En Chile, tras veinte años de sucesivos gobiernos democráticos, el per cápita pasa de 4,542 dólares a 14,299 de hoy. La pobreza baja de 38,8% a 13,7. Los matriculados en la educación superior suben de 249 mil a 809 mil. Y la inversión en salud de 7 millones de dólares a 307 millones. Esto ocurre entre 1989 y el 2009. Cuando ya no gobierna Pinochet. Lo digo por los que creen que “mejor dictaduras”.
Estos son los datos crudos, empíricos, como a mí me complacen, y probablemente al lector, y con ellos intentar reflexionar desde la realidad y no desde las medias verdades; datos por lo demás que recojo del diario El Mercurio, en la edición misma en que anuncia: “Piñera, presidente electo” (18 de enero). No surgen de ningún estudio sofisticado, esos datos los conoce todo el mundo.

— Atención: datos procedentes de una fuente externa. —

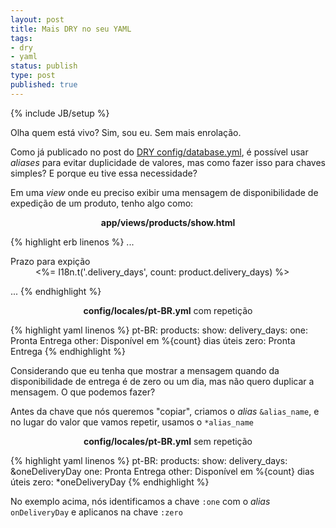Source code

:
 ```yaml
---
layout: post
title: Mais DRY no seu YAML
tags:
- dry
- yaml
status: publish
type: post
published: true
---
```

{% include JB/setup %}

Olha quem está vivo? Sim, sou eu. Sem mais enrolação.

Como já publicado no post do [DRY config/database.yml](/2008/03/23/dry-configdatabaseyml), é possível usar _aliases_ para evitar duplicidade de valores, mas como fazer isso para chaves simples? E porque eu tive essa necessidade?

Em uma _view_ onde eu preciso exibir uma mensagem de disponibilidade de expedição de um produto, tenho algo como:

<p style="text-align: center"><strong>app/views/products/show.html</strong></p>

{% highlight erb linenos %}
...
<dl>
  <dt>Prazo para expição</dt>
  <dd><%= I18n.t('.delivery_days', count: product.delivery_days) %></dd>
</dl>
...
{% endhighlight %}

<p style="text-align: center"><strong>config/locales/pt-BR.yml</strong> com repetição</p>

{% highlight yaml linenos %}
pt-BR:
  products:
    show:
      delivery_days:
        one: Pronta Entrega
        other: Disponível em %{count} dias úteis
        zero: Pronta Entrega
{% endhighlight %}

Considerando que eu tenha que mostrar a mensagem quando da disponibilidade de entrega é de zero ou um dia, mas não quero duplicar a mensagem. O que podemos fazer?

Antes da chave que nós queremos "copiar", criamos o _alias_ `&alias_name`, e no lugar do valor que vamos repetir, usamos o `*alias_name`

<p style="text-align: center"><strong>config/locales/pt-BR.yml</strong> sem repetição</p>

{% highlight yaml linenos %}
pt-BR:
  products:
    show:
      delivery_days:
        &oneDeliveryDay one: Pronta Entrega
        other: Disponível em %{count} dias úteis
        zero: *oneDeliveryDay
{% endhighlight %}

No exemplo acima, nós identificamos a chave `:one` com o _alias_ `onDeliveryDay` e aplicanos na chave `:zero`

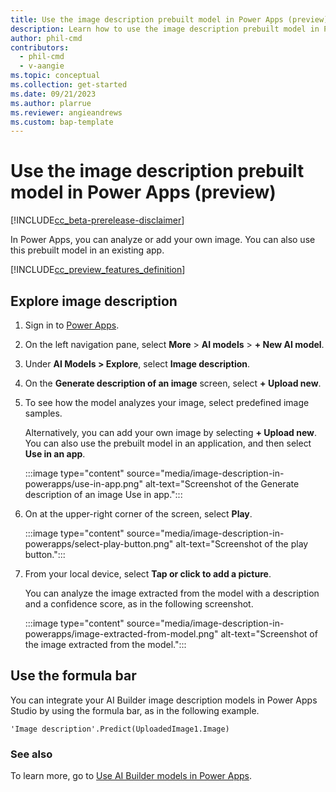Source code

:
 ```yaml
---
title: Use the image description prebuilt model in Power Apps (preview)
description: Learn how to use the image description prebuilt model in Power Apps (preview).
author: phil-cmd
contributors:
  - phil-cmd
  - v-aangie
ms.topic: conceptual
ms.collection: get-started
ms.date: 09/21/2023
ms.author: plarrue
ms.reviewer: angieandrews
ms.custom: bap-template
---
```


# Use the image description prebuilt model in Power Apps (preview)

[!INCLUDE[cc_beta-prerelease-disclaimer](./includes/cc-beta-prerelease-disclaimer.md)]

In Power Apps, you can analyze or add your own image. You can also use this prebuilt model in an existing app.

[!INCLUDE[cc_preview_features_definition](./includes/cc-preview-features-definition.md)]

## Explore image description

1. Sign in to [Power Apps](https://make.powerapps.com).
1. On the left navigation pane, select **More** > **AI models** > **+ New AI model**.
1. Under **AI Models > Explore**, select **Image description**.
1. On the **Generate description of an image** screen, select **+ Upload new**.
1. To see how the model analyzes your image, select predefined image samples.

    Alternatively, you can add your own image by selecting **+ Upload new**. You can also use the prebuilt model in an application, and then select **Use in an app**.

    :::image type="content" source="media/image-description-in-powerapps/use-in-app.png" alt-text="Screenshot of the Generate description of an image Use in app.":::

1. On at the upper-right corner of the screen, select **Play**.

    :::image type="content" source="media/image-description-in-powerapps/select-play-button.png" alt-text="Screenshot of the play button.":::

1. From your local device, select **Tap or click to add a picture**.

    You can analyze the image extracted from the model with a description and a confidence score, as in the following screenshot.

    :::image type="content" source="media/image-description-in-powerapps/image-extracted-from-model.png" alt-text="Screenshot of the image extracted from the model.":::

## Use the formula bar

You can integrate your AI Builder image description models in Power Apps Studio by using the formula bar, as in the following example.

`'Image description'.Predict(UploadedImage1.Image)`

### See also

To learn more, go to [Use AI Builder models in Power Apps](powerfx-in-powerapps.md).

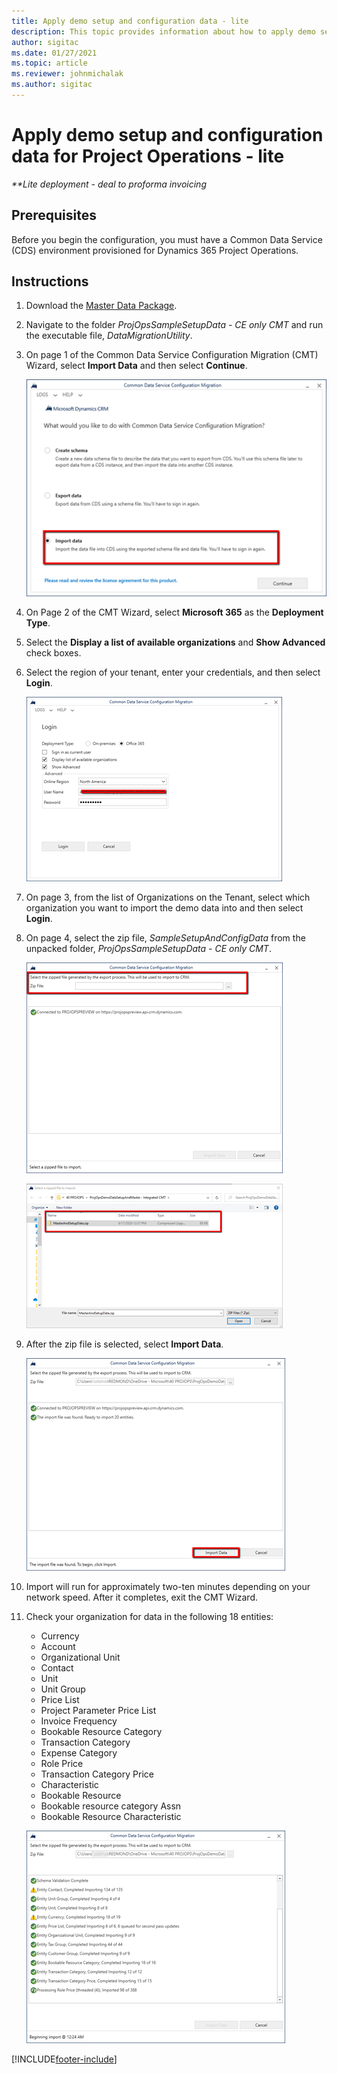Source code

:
 ```yaml
---
title: Apply demo setup and configuration data - lite
description: This topic provides information about how to apply demo setup and configuration data for Project Operations.
author: sigitac
ms.date: 01/27/2021
ms.topic: article
ms.reviewer: johnmichalak
ms.author: sigitac
---
```


# Apply demo setup and configuration data for Project Operations - lite 

_**Lite deployment - deal to proforma invoicing_



## Prerequisites

Before you begin the configuration, you must have a Common Data Service (CDS) environment provisioned for Dynamics 365 Project Operations.


## Instructions

1. Download the [Master Data Package](https://download.microsoft.com/download/3/4/1/341bf279-a64f-4baa-af31-ce624859b518/ProjOpsSampleSetupData-%20CE%20only.zip). 
2. Navigate to the folder *ProjOpsSampleSetupData - CE only CMT* and run the executable file, *DataMigrationUtility*.
3. On page 1 of the Common Data Service Configuration Migration (CMT) Wizard, select **Import Data** and then select **Continue**.

    ![Configuration Migration.](./media/1ConfigurationMigration.png)

4. On Page 2 of the CMT Wizard, select **Microsoft 365** as the **Deployment Type**.
5. Select the **Display a list of available organizations** and **Show Advanced** check boxes.
6. Select the region of your tenant, enter your credentials, and then select **Login**.

   ![Configuration Sign in.](./media/2ConfigurationSignin.png)

7. On page 3, from the list of Organizations on the Tenant, select which organization you want to import the demo data into and then select **Login**.
8. On page 4, select the zip file, *SampleSetupAndConfigData* from the unpacked folder, *ProjOpsSampleSetupData - CE only CMT*.

   ![Zip file.](./media/3ZipFile.png)

   ![Select a file.](./media/4SelectAFile.png)

9. After the zip file is selected, select **Import Data**.

   ![Import data.](./media/5ImportData.png)

10. Import will run for approximately two-ten minutes depending on your network speed. After it completes, exit the CMT Wizard. 
11. Check your organization for data in the following 18 entities:

    -	Currency
    -	Account
    -	Organizational Unit
    -	Contact
    -	Unit
    -	Unit Group
    -	Price List
    -	Project Parameter Price List 
    -	Invoice Frequency
    -	Bookable Resource Category
    -	Transaction Category
    -	Expense Category
    -	Role Price
    -	Transaction Category Price
    -	Characteristic
    -	Bookable Resource
    -	Bookable resource category Assn
    -	Bookable Resource Characteristic

    ![Complete Import.](./media/6CompleteImport.png)


[!INCLUDE[footer-include](../includes/footer-banner.md)]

Ahora bien, traté a esas elecciones presidenciales de enigmáticas en un artículo anterior, y me ratifico. ¿Qué explica, en efecto, que 3,563,050 votos le dieran la victoria a la oposición, pese a que la Concertación, tras suyo, deja un país en progreso? ¿Qué pasó?
Mi primer gesto de curioso, de observador sin “a priori” ni favorable ni desfavorable, fue escuchar a la gente. “Mucho tiempo los mismos”. E indagué. En efecto, ministros de Bachelet promedian 13 años de participación en gobiernos concertacionistas. Por ejemplo, Marigen Hornkohl, ministra con Aylwin, Frei y Lagos, luego embajadora, luego de nuevo ministra. No es la única.
Conté 22 casos de esos que los franceses llaman “personal político”. Pero el dato no me pareció muy decisivo. Acaso revela la existencia de una clase administrativo-política. Por otro lado, ese tema, altos cargos sin rotación, no explica un fin de los tiempos. El fin de la Concertación.
Para intentar comprender lo que pasó, voy a proponer una paradoja. La siguiente: suele ocurrir que unas elecciones revelen cómo una sociedad ha sufrido cambios, pero se da el caso que las primeras víctimas de los mismos pueden ser, electoralmente, aquellos que los provocaron. Como la sociología es una ciencia de situaciones, pondré un par de ejemplos. En México, un partido, un gobierno con rostros sucesivos, el del PRI, gobierna no 20 años como en Chile, sino 71 años. Desde los años 30 con Lázaro Cárdenas hasta el 2000, que los derrota Vicente Fox. La crítica interna trata al “milagro mexicano” como una “mezcla eficaz de dominación política, clientelismo, paternalismo, y a la vez, un proyecto modernizador, industrial, urbano, capitalista” (Aguilar Camín).
Sin duda, ¿pero qué los derrota? ¡Al parecer, sus propios éxitos! Traigo a colación un testigo insospechable de simpatía priísta, el escritor Carlos Fuentes: “La Revolución urbanizó e industrializó a México; envió a millones de niños a la escuela; el resultado fue una nueva sociedad civil, letrada, enérgica, compuesta de profesionistas, burócratas, tecnócratas, empresarios, intelectuales, mujeres”. O sea, las clases modernas creadas por el priísmo, lo enterraron. Otro escenario, España, a la muerte del caudillo. El Rey y Adolfo Suárez consultan al pueblo español, 15 de diciembre, 1976, el referéndum, y los hijos sociales del franquismo lo liquidan en las urnas. Nace la Transición. Y en Chile, en 1988, pasa algo parecido.
El No, con un 55,99 %, derrota al Sí pro Pinochet (un 44,01%). Y hoy, ¿no pasa acaso algo semejante? ¿No hay nuevas metas a las que aspira la sociedad chilena actual?
Pero debo concluir. La Concertación ha tenido lo que un sutil opinólogo mexicano ha llamado “el infortunio del éxito”. Y por eso, la frase más inteligente que he escuchado o leído en todo este proceso electoral, me parece la de Gutenberg Martínez, fundador de la Concertación: “No fuimos capaces de interpretar debidamente la magnitud de los cambios que desarrollamos”. La anoto con saña. Que la clase política que hoy gobierna en el Perú se mire en ese espejo.